For the past two decades, studies on the molecular mechanisms of leukemia have mainly focused on chromosomal abnormalities and protein-coding genes (3). Recently, non-coding microRNAs (miRNA) were found to have promoting or suppressive effects on factors associated with the occurrence, development, clinical manifestation and prognosis of leukemia (4). miRNAs are a class of endogenous, single-stranded, small, non-coding RNA molecules containing 21–25 nucleotides. miRNAs are thought to be generated through a selective amplification mechanism and participate in a broad range of biological processes, including ontogeny, cell differentiation, proliferation, apoptosis, aging and stress (5–7). miRNA-expressing genes are often clustered in fragile chromosome sites or cancer-associated genomic regions (8). Abnormal expression levels of miRNA in tumor cells are associated with tumor occurrence, development and prognosis (9). It is known that miRNA expression is regulated by DNA methylation and other epigenetic factors, which may have a feedback interaction (10). As an important epigenetic phenomenon, DNA methylation activity is frequently deregulated in tumor cells and CpG island hypermethylation in tumor suppressor genes may silence gene expression (11). Expression of miRNA is also regulated by DNA methylation and other epigenetic factors, among which miRNA itself may also affect DNA methylation. DNA hypermethylation decreases the expression of tumor suppressor miRNAs and increases the expression of oncogenic miRNAs. In addition, histone modifications may also affect the expression of miRNAs and cause tumor formation (12–15). However, the epigenetic regulation of miRNAs in cancer has largely remained elusive.
miR-34b belongs to the miR-34 family, which comprises miR-34a, -b and -c. In humans, two gene clusters encode miR-34, including the miR-34a gene located on chromosome 1p36 and the miR-34b/c gene located on chromosome 11q23 (16). It has been found that miR-34b is abnormally expressed in a variety of malignant cancers. In colorectal cancer (5,17,18) and gastric cancer (19,20), the CpG island in the miR-34b promoter region is hypermethylated and the expression of miR-34b is downregulated, which reduces its availability to exert its tumor-suppressive function.
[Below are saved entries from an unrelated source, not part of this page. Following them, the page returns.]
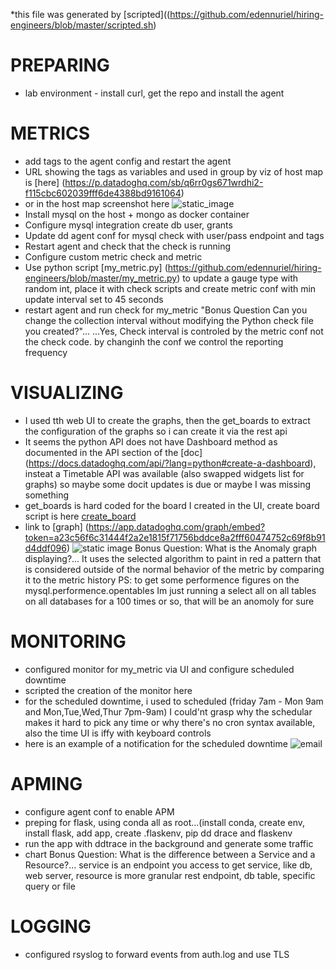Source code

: *this file was generated by [scripted]((https://github.com/edennuriel/hiring-engineers/blob/master/scripted.sh) 

# PREPARING
 - lab environment - install curl, get the repo and install the agent
# METRICS
 - add tags to the agent config and restart the agent
 - URL showing the tags as variables and used in group by viz of host map is [here] (https://p.datadoghq.com/sb/q6rr0gs671wrdhi2-f115cbc602039fff6de4388bd9161064)
 - or in the host map screenshot here
![static_image](https://github.com/edennuriel/hiring-engineers/blob/master/screenshots/tags-added.png)
 - Install mysql on the host + mongo as docker container
 - Configure mysql integration create db user, grants
 - Update dd agent conf for mysql check with user/pass endpoint and tags
 - Restart agent and check that the check is running
 - Configure custom metric check and metric
 - Use python script [my_metric.py] (https://github.com/edennuriel/hiring-engineers/blob/master/my_metric.py) to update a gauge type with random int, place it with check scripts and create metric conf with min update interval set to 45 seconds
 - restart agent and run check for my_metric
"Bonus Question Can you change the collection interval without modifying the Python check file you created?"...
...Yes, Check interval is controled by the metric conf not the check code. by changinh the conf we control the reporting frequency
# VISUALIZING
 - I used tth web UI to create the graphs, then the get_boards to extract the configuration of the graphs so i can create it via the rest api
 - It seems the python API does not have Dashboard method as documented in the API section of the [doc] (https://docs.datadoghq.com/api/?lang=python#create-a-dashboard), insteat a Timetable API was available (also swapped widgets list for graphs) so maybe some docit updates is due or maybe I was missing something
 - get_boards is hard coded for the board I created in the UI, create board script is here [create_board](https://github.com/edennuriel/hiring-engineers/blob/master/create_board.py)
 - link to [graph] (https://app.datadoghq.com/graph/embed?token=a23c56f6c31444f2a2e1815f71756bddce8a2fff60474752c69f8b91d4ddf096)
![static image](https://github.com/edennuriel/hiring-engineers/blob/master/screenshots/dashboard.png) 
Bonus Question: What is the Anomaly graph displaying?... It uses the selected algorithm to paint in red a pattern that is considered outside of the normal behavior of the metric by comparing it to the metric history
PS:  to get some performence figures on the mysql.performence.opentables Im just running a select all on all tables on all databases for a 100 times or so, that will be an anomoly for sure
# MONITORING
 - configured monitor for my_metric via UI and configure scheduled downtime
 - scripted the creation of the monitor here 
 - for the scheduled downtime, i used to scheduled (friday 7am - Mon 9am and Mon,Tue,Wed,Thur 7pm-9am) I could'nt grasp why the schedular makes it hard to pick any time or why there's no cron syntax available, also the time UI is iffy with keyboard controls
 - here is an example of a notification for the scheduled downtime
![email](https://github.com/edennuriel/hiring-engineers/blob/master/screenshots/downtime-email.png)
# APMING
 - configure agent conf to enable APM
 - preping for flask, using conda all as root...(install conda, create env, install flask, add app, create .flaskenv, pip dd drace and flaskenv
 - run the app with ddtrace in the background and generate some traffic
 - chart 
Bonus Question: What is the difference between a Service and a Resource?... service is an endpoint you access to get service, like db, web server, resource is more granular rest endpoint, db table, specific query or file
# LOGGING
 - configured rsyslog to forward events from auth.log and use TLS

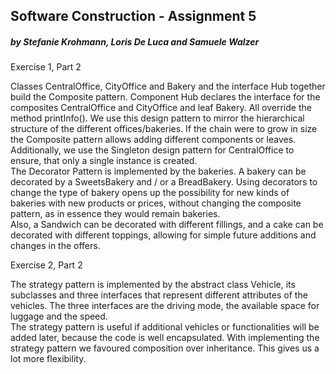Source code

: ## Software Construction - Assignment 5 <br /> 
##### by Stefanie Krohmann, Loris De Luca and Samuele Walzer<br /> 

Exercise 1, Part 2 <br />

Classes CentralOffice, CityOffice and Bakery and the interface Hub together build the Composite pattern. Component Hub declares the interface for the composites CentralOffice and CityOffice and leaf Bakery. All override the method printInfo(). We use this design pattern to mirror the hierarchical structure of the different offices/bakeries. If the chain were to grow in size the Composite pattern allows adding different components or leaves. Additionally, we use the Singleton design pattern for CentralOffice to ensure, that only a single instance is created. <br /> 
The Decorator Pattern is implemented by the bakeries. A bakery can be decorated by a SweetsBakery and / or a BreadBakery. Using decorators to change the type of bakery opens up the possibility for new kinds of bakeries with new products or prices, without changing the composite pattern, as in essence they would remain bakeries. <br />
Also, a Sandwich can be decorated with different fillings, and a cake can be decorated with different toppings, allowing for simple future additions and changes in the offers.

Exercise 2, Part 2 <br /> 

The strategy pattern is implemented by the abstract class Vehicle, its subclasses and three interfaces that represent 
different attributes of the vehicles. The three interfaces are the driving mode, the available space for luggage and the speed. <br /> 
The strategy pattern is useful if additional vehicles or functionalities will be added later, because the code is well 
encapsulated. With implementing the strategy pattern we favoured composition over inheritance. This gives us a lot more flexibility. 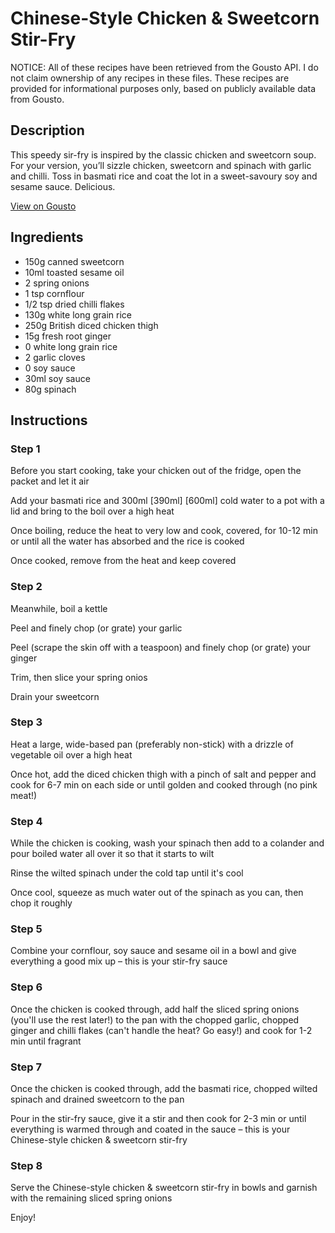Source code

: # Chinese-Style Chicken & Sweetcorn Stir-Fry

NOTICE: All of these recipes have been retrieved from the Gousto API. I do not claim ownership of any recipes in these files. These recipes are provided for informational purposes only, based on publicly available data from Gousto.

## Description

This speedy sir-fry is inspired by the classic chicken and sweetcorn soup. For your version, you’ll sizzle chicken, sweetcorn and spinach with garlic and chilli. Toss in basmati rice and coat the lot in a sweet-savoury soy and sesame sauce. Delicious.

[View on Gousto](https://www.gousto.co.uk/recipes/cookbook/chinese-style-chicken-sweetcorn-stir-fry)

## Ingredients

- 150g canned sweetcorn
- 10ml toasted sesame oil
- 2 spring onions
- 1 tsp cornflour
- 1/2 tsp dried chilli flakes
- 130g white long grain rice
- 250g British diced chicken thigh
- 15g fresh root ginger
- 0 white long grain rice
- 2 garlic cloves
- 0 soy sauce
- 30ml soy sauce
- 80g spinach

## Instructions


### Step 1

Before you start cooking, take your chicken out of the fridge, open the packet and let it air

Add your basmati rice and 300ml <span class="text-purple">[390ml] </span><span class="text-danger">[600ml] </span>cold water to a pot with a lid and bring to the boil over a high heat

Once boiling, reduce the heat to very low and cook, covered, for 10-12 min or until all the water has absorbed and the rice is cooked

Once cooked, remove from the heat and keep covered


### Step 2

Meanwhile, boil a kettle

Peel and finely chop (or grate) your garlic

Peel (scrape the skin off with a teaspoon) and finely chop (or grate) your ginger

Trim, then slice your spring onios

Drain your sweetcorn


### Step 3

Heat a large, wide-based pan (preferably non-stick) with a drizzle of vegetable oil over a high heat

Once hot, add the diced chicken thigh with a pinch of salt and pepper and cook for 6-7 min on each side or until golden and cooked through (no pink meat!)


### Step 4

While the chicken is cooking, wash your spinach then add to a colander and pour boiled water all over it so that it starts to wilt

Rinse the wilted spinach under the cold tap until it's cool

Once cool, squeeze as much water out of the spinach as you can, then chop it roughly


### Step 5

Combine your cornflour, soy sauce and sesame oil in a bowl and give everything a good mix up – this is your stir-fry sauce


### Step 6

Once the chicken is cooked through, add half the sliced spring onions (you'll use the rest later!) to the pan with the chopped garlic, chopped ginger and chilli flakes (can't handle the heat? Go easy!) and cook for 1-2 min until fragrant


### Step 7

Once the chicken is cooked through, add the basmati rice, chopped wilted spinach and drained sweetcorn to the pan

Pour in the stir-fry sauce, give it a stir and then cook for 2-3 min or until everything is warmed through and coated in the sauce – this is your Chinese-style chicken & sweetcorn stir-fry

### Step 8

Serve the Chinese-style chicken & sweetcorn stir-fry in bowls and garnish with the remaining sliced spring onions

Enjoy!

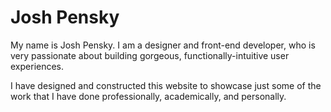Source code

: # Josh Pensky

My name is Josh Pensky. I am a designer and front-end developer, who is very passionate about building gorgeous, functionally-intuitive user experiences.

I have designed and constructed this website to showcase just some of the work that I have done professionally, academically, and personally.
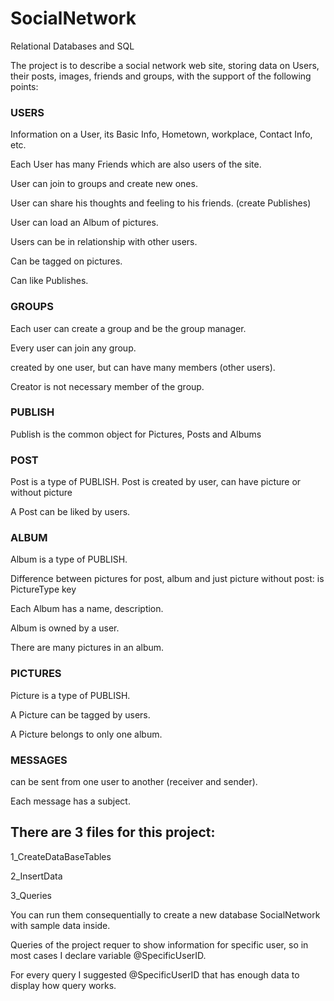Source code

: # SocialNetwork

Relational Databases and SQL

The project is to describe a social network web site, storing data on Users, their posts, images, friends and groups, with the support of the following points:

### USERS 
Information on a User, its Basic Info, Hometown, workplace, Contact Info, etc.

Each User has many Friends which are also users of the site.

User can join to groups and create new ones.

User can share his thoughts and feeling to his friends. (create Publishes)

User can load an Album of pictures.

Users can be in relationship with other users.

Can be tagged on pictures.

Can like Publishes.


### GROUPS 
Each user can create a group and be the group manager.

Every user can join any group.

created by one user, but can have many members (other users).

Creator is not necessary member of the group. 


### PUBLISH 
Publish is the common object for Pictures, Posts and Albums


### POST 
Post is a type of PUBLISH. Post is created by user, can have picture or without picture

A Post can be liked by users.


### ALBUM
Album is a type of PUBLISH. 

Difference between pictures for post, album and just picture without post: is PictureType key

Each Album has a name, description.

Album is owned by a user.

There are many pictures in an album.


### PICTURES
Picture is a type of PUBLISH. 

A Picture can be tagged by users.

A Picture belongs to only one album.


### MESSAGES 
can be sent from one user to another (receiver and sender).

Each message has a subject.



## There are 3 files for this project: 

1_CreateDataBaseTables

2_InsertData

3_Queries

You can run them consequentially to create a new database SocialNetwork with sample data inside. 

Queries of the project requer to show information for specific user, so in most cases I declare variable  @SpecificUserID.

For every query I suggested @SpecificUserID that has enough data to display how query works.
In pancreatic cancer, miR-34b functions as a tumor suppressor by targeting oncogene Smad3, and its low expression is positively correlated with the tumor-nodes-metastasis stage, lymph node metastasis and overall survival (21). In p53-depleted human ovarian cancer (22) and epithelial ovarian cancer with p53 point mutation (23), the expression of miR-34b was shown to be downregulated, suggesting that miR-34b can inhibit the proliferation, adhesion and growth of cancer cells. In endometrial serous adenocarcinoma, the CpG island of the miR-34b promoter region is hypermethylated, which inhibits the expression of miR-34b (24). This phenomenon suggested that miR-34b is able to inhibit the invasion, growth and migration of cancer cells.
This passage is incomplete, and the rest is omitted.